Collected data

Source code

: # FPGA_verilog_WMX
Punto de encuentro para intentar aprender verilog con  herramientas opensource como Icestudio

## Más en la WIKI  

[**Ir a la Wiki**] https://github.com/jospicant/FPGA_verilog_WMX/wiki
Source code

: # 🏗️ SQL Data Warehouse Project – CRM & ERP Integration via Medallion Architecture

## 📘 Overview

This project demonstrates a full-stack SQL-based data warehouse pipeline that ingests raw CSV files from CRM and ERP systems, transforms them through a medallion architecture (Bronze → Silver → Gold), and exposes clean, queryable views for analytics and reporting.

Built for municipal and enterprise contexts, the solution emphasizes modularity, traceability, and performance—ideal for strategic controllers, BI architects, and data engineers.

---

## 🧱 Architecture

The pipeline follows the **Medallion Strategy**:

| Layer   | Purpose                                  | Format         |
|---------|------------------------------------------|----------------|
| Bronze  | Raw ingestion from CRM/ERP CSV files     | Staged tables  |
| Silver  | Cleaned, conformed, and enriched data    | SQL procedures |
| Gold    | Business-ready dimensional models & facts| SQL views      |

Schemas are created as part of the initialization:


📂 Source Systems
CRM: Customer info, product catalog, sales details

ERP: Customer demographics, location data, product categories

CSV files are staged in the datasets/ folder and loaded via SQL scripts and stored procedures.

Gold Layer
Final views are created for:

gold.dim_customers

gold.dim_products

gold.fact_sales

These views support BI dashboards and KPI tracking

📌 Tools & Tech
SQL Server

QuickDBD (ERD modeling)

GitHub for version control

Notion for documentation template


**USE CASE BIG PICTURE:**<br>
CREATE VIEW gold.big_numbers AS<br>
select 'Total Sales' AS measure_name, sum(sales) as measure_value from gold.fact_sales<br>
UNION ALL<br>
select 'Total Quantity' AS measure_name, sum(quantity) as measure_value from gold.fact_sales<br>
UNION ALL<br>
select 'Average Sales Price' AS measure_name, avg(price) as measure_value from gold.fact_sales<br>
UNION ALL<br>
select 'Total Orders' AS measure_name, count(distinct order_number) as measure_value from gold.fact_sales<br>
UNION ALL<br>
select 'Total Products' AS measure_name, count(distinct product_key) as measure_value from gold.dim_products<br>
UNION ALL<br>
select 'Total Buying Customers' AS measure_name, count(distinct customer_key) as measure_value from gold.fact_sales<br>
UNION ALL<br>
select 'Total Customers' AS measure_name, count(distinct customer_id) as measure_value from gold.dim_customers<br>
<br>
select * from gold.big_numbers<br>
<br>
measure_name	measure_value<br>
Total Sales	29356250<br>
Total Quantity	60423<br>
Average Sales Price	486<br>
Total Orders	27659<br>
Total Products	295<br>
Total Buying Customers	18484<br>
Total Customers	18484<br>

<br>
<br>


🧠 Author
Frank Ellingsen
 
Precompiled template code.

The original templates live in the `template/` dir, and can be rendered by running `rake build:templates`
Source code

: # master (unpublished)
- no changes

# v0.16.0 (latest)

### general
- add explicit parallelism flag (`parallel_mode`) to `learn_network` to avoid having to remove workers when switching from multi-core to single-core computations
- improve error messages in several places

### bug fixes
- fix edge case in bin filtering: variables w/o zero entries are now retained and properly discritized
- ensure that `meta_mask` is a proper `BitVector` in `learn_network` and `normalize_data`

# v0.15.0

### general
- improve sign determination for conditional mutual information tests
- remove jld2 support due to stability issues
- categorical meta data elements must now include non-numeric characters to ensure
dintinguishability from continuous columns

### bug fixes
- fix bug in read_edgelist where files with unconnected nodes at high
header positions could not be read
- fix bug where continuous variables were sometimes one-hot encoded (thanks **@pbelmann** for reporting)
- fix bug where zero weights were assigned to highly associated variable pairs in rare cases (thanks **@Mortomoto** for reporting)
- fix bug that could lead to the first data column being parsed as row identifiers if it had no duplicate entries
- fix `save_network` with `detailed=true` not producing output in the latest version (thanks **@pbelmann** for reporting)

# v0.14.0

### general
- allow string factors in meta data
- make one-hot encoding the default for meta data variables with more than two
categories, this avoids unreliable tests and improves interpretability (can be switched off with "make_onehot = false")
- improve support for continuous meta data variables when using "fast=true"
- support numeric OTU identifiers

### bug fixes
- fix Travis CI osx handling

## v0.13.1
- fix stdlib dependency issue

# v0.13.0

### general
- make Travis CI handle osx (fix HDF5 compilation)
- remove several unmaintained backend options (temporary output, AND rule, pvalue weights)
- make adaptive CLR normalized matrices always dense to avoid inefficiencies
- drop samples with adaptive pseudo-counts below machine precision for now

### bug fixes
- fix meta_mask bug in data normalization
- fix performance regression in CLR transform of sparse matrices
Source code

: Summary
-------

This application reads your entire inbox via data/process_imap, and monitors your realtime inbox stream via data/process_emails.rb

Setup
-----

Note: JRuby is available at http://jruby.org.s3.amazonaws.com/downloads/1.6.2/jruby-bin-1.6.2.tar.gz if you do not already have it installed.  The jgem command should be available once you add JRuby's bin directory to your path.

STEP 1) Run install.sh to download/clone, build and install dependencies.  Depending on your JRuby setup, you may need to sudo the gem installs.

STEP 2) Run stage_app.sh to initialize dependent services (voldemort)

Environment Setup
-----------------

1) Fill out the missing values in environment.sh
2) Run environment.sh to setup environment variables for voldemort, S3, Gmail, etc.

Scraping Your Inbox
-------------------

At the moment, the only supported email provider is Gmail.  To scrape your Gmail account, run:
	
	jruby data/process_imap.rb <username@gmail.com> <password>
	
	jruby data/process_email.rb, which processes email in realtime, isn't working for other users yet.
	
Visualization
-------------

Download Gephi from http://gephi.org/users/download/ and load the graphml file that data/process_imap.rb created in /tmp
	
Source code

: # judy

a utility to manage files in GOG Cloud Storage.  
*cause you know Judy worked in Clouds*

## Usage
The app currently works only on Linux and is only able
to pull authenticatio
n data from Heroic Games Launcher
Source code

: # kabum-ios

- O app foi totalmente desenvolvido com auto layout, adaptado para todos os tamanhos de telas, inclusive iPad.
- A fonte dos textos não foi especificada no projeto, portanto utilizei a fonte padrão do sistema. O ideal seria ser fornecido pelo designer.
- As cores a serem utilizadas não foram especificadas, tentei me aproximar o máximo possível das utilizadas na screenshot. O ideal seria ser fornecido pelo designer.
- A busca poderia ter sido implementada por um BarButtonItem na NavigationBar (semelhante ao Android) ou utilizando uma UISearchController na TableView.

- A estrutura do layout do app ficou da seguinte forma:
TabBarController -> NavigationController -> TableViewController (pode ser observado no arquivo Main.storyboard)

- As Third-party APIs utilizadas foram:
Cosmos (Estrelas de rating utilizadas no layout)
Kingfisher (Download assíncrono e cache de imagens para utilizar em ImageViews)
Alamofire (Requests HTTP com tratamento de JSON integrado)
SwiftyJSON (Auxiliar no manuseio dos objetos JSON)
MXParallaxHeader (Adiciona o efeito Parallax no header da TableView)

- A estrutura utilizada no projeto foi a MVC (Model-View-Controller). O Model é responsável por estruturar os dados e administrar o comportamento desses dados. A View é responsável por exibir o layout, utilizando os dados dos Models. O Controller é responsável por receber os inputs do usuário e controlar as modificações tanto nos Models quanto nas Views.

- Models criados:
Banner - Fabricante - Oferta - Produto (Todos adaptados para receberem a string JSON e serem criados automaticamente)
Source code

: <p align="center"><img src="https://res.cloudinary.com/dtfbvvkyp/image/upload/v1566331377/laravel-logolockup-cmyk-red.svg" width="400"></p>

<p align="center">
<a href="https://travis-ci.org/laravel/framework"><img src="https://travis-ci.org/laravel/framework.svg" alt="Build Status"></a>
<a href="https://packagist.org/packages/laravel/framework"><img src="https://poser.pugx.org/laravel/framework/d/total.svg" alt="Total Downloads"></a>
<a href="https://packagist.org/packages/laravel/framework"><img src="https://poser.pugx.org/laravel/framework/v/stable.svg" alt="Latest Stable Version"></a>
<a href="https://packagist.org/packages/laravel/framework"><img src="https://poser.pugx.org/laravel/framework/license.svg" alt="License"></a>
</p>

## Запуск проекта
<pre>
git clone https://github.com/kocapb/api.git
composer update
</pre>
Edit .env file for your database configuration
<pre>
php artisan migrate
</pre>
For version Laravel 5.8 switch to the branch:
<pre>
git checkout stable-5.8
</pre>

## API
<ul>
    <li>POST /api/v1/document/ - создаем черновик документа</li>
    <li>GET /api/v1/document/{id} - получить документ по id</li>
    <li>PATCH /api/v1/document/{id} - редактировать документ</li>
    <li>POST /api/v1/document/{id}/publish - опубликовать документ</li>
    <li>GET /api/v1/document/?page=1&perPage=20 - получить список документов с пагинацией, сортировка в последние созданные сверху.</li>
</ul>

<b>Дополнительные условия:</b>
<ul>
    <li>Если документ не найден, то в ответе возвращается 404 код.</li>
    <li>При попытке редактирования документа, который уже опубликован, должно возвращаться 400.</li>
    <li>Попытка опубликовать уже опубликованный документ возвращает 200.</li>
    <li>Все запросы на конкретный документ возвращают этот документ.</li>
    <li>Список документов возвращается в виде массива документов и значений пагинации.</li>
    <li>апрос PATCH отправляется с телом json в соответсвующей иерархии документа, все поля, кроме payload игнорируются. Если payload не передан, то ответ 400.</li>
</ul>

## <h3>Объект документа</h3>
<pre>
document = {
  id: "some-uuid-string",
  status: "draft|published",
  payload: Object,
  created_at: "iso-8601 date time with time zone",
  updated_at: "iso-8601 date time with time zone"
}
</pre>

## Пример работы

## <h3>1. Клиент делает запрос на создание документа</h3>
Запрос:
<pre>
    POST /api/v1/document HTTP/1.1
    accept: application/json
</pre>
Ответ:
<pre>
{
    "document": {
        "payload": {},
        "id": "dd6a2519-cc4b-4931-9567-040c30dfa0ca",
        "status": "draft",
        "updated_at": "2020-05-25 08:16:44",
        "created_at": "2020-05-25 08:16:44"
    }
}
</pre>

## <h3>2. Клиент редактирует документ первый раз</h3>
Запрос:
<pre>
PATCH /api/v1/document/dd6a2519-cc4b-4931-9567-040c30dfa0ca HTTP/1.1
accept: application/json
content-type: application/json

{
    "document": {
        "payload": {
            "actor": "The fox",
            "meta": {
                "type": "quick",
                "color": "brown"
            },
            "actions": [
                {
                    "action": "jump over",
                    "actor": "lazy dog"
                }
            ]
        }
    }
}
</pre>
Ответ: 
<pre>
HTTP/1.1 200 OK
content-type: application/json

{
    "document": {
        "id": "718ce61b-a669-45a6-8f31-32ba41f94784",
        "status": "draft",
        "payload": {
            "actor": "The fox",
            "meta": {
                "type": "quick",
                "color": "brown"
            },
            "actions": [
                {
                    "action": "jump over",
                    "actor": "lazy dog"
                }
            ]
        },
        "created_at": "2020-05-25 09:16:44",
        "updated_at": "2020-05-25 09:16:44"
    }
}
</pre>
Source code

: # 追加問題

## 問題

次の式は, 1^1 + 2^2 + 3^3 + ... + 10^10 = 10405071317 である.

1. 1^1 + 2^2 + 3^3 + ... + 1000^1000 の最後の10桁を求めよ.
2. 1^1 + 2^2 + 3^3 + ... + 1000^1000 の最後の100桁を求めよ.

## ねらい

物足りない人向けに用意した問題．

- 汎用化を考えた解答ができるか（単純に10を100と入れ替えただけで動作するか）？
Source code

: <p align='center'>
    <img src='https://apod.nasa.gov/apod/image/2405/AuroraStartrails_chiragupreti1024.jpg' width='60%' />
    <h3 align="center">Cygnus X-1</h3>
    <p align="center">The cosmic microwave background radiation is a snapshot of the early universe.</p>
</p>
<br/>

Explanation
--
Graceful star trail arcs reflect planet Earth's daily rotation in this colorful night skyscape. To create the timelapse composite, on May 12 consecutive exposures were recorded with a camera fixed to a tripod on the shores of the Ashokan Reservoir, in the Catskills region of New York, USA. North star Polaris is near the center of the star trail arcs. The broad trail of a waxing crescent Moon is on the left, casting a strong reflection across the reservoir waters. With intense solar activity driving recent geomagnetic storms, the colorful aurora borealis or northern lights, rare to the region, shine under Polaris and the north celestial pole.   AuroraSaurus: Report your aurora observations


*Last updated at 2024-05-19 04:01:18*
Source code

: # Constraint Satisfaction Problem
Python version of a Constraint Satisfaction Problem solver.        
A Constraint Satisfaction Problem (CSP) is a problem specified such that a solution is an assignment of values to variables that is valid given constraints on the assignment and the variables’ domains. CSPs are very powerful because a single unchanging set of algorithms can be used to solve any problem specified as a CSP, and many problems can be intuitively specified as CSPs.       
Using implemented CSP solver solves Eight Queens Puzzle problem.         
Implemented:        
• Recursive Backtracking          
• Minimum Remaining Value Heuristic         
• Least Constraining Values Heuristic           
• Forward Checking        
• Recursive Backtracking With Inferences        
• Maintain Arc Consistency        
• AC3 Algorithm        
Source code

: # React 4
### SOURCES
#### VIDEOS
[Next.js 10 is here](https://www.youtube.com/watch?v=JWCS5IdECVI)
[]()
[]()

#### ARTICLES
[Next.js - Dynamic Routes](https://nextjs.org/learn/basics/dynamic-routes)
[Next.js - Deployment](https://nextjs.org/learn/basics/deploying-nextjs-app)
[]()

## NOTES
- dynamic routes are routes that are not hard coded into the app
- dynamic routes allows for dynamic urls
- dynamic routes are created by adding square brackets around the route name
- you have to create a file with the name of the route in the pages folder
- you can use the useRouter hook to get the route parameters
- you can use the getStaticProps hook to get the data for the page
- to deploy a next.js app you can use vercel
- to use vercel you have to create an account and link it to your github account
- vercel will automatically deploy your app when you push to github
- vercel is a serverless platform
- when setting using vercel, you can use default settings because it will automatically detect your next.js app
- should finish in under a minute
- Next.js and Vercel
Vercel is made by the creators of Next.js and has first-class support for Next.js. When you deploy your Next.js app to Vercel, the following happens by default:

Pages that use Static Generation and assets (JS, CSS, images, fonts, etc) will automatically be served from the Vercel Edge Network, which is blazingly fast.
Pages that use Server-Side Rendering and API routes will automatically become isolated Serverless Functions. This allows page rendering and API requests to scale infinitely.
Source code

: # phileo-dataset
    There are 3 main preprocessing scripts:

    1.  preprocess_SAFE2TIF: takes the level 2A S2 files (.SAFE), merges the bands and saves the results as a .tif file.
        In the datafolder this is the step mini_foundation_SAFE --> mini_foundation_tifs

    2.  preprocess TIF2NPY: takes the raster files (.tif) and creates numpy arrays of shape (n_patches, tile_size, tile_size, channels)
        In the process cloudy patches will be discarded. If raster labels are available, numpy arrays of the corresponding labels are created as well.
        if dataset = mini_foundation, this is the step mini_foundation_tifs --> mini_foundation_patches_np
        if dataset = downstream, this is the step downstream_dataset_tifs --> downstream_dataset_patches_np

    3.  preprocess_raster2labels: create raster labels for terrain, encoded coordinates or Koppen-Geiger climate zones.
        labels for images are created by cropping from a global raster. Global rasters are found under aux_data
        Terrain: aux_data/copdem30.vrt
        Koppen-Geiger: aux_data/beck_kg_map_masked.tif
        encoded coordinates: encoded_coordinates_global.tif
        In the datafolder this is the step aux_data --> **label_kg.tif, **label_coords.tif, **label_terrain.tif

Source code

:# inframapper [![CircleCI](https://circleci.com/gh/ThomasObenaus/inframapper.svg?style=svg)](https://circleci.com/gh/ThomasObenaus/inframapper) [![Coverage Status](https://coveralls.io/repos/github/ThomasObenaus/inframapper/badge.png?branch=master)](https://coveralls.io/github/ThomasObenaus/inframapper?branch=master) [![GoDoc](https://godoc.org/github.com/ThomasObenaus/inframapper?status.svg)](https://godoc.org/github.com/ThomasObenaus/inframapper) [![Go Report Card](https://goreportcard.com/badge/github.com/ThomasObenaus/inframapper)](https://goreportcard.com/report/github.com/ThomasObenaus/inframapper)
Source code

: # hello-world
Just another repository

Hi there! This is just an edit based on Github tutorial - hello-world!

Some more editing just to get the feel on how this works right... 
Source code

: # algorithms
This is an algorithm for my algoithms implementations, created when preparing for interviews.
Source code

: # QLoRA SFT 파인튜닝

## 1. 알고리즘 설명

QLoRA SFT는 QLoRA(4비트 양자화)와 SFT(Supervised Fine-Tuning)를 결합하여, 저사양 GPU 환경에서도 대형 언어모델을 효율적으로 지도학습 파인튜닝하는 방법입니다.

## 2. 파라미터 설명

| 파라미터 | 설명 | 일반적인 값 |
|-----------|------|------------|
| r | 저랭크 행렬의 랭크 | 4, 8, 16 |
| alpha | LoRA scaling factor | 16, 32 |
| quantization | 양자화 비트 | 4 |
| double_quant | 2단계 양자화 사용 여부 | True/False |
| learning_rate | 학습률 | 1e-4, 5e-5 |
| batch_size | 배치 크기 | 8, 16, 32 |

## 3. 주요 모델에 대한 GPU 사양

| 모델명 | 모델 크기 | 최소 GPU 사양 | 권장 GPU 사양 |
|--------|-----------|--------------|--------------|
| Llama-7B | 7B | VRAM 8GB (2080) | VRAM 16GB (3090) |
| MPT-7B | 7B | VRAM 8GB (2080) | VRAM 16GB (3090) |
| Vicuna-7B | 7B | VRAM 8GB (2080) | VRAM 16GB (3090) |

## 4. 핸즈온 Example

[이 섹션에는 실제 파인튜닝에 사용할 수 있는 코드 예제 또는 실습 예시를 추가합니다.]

▸ **What this task involves**:
All lines in the entries above that hold the word "automatically" need to be copied.

▸ **Solved exercise**:
- vercel will automatically deploy your app when you push to github
- when setting using vercel, you can use default settings because it will automatically detect your next.js app
Pages that use Static Generation and assets (JS, CSS, images, fonts, etc) will automatically be served from the Vercel Edge Network, which is blazingly fast.
Pages that use Server-Side Rendering and API routes will automatically become isolated Serverless Functions. This allows page rendering and API requests to scale infinitely.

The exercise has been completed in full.